It is a recommended practice to deploy big data cluster in a multi homed network. Multi homing is process of connecting a node to two different networks. The big data nodes are connected to a private network and we will have a management node interfacing with both private and public/corporate network as shown in following figure
There are two reasons for multi-homing Bigdata cluster
1. To reduce the congestion of corporate network since big data jobs are network intensive.
2. By isolating the network, data flow is secured within the private network.
The client components are deployed on management node so that end user can login and run the analytics.
Services running on management node can bind to both the interfaces like Zookeeper 0.0.0.0 or it can bind to private interface like Hbase master running on 22.214.171.124 making it inaccessible from public network unless you login to management node.

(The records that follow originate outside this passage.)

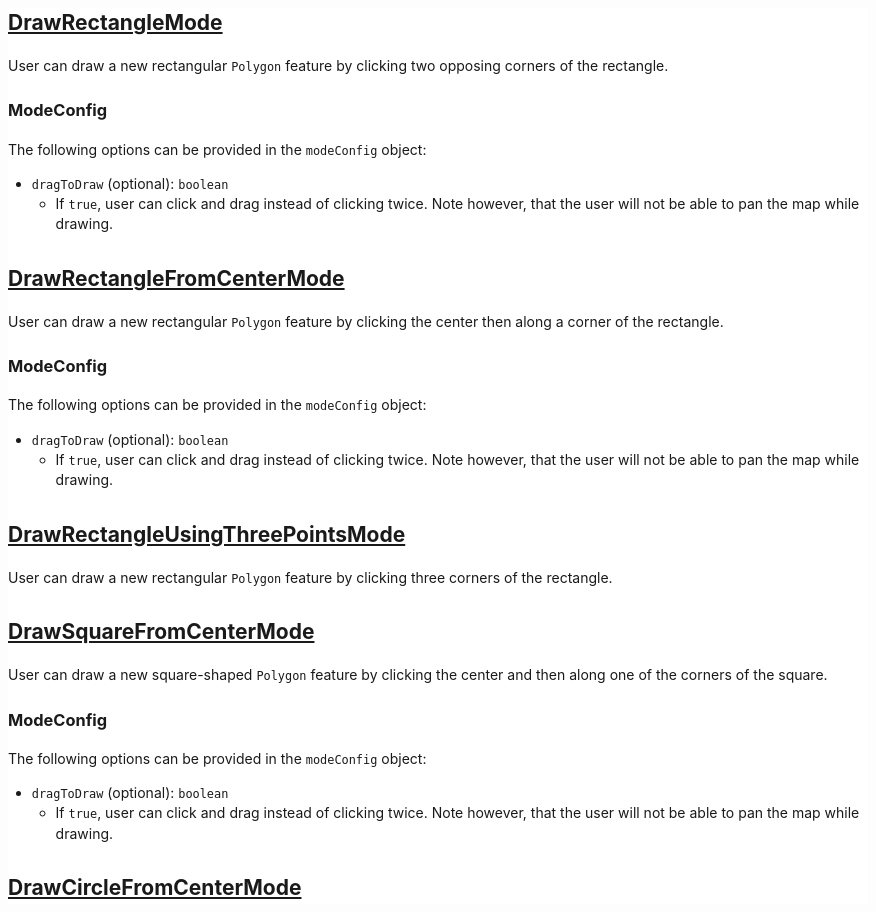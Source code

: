 ## [DrawRectangleMode](https://github.com/uber/nebula.gl/blob/master/modules/edit-modes/src/lib/draw-rectangle-mode.ts)

User can draw a new rectangular `Polygon` feature by clicking two opposing corners of the rectangle.

### ModeConfig

The following options can be provided in the `modeConfig` object:

- `dragToDraw` (optional): `boolean`
  - If `true`, user can click and drag instead of clicking twice. Note however, that the user will not be able to pan the map while drawing.

## [DrawRectangleFromCenterMode](https://github.com/uber/nebula.gl/blob/master/modules/edit-modes/src/lib/draw-rectangle-from-center-mode.ts)

User can draw a new rectangular `Polygon` feature by clicking the center then along a corner of the rectangle.

### ModeConfig

The following options can be provided in the `modeConfig` object:

- `dragToDraw` (optional): `boolean`
  - If `true`, user can click and drag instead of clicking twice. Note however, that the user will not be able to pan the map while drawing.

## [DrawRectangleUsingThreePointsMode](https://github.com/uber/nebula.gl/blob/master/modules/edit-modes/src/lib/draw-rectangle-using-three-points-mode.ts)

User can draw a new rectangular `Polygon` feature by clicking three corners of the rectangle.

## [DrawSquareFromCenterMode](https://github.com/uber/nebula.gl/blob/master/modules/edit-modes/src/lib/draw-square-from-center-mode.ts)

User can draw a new square-shaped `Polygon` feature by clicking the center and then along one of the corners of the square.

### ModeConfig

The following options can be provided in the `modeConfig` object:

- `dragToDraw` (optional): `boolean`
  - If `true`, user can click and drag instead of clicking twice. Note however, that the user will not be able to pan the map while drawing.

## [DrawCircleFromCenterMode](https://github.com/uber/nebula.gl/blob/master/modules/edit-modes/src/lib/draw-circle-from-center-mode.ts)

Lets take a scenario where hbase java client from corporate/public network wants to connect to HBase master bound to private network interface, the connection fails since client has no visibility to private network.
To overcome this drawback we can enable port forwarding technique on management node using iptables command .
The following command has been tested working on Redhat Linux 6.x
iptables -t nat -A PREROUTING -i eth1 -p tcp –dport 60000 -j DNAT –to 172.16.150.173:60000
The command redirects traffic from public ethernet interface eth1 port 60000 onto private interface or IP 172.16.150.173.
If you are not aware which is the public interface use the following command to identify,
ip route show | grep default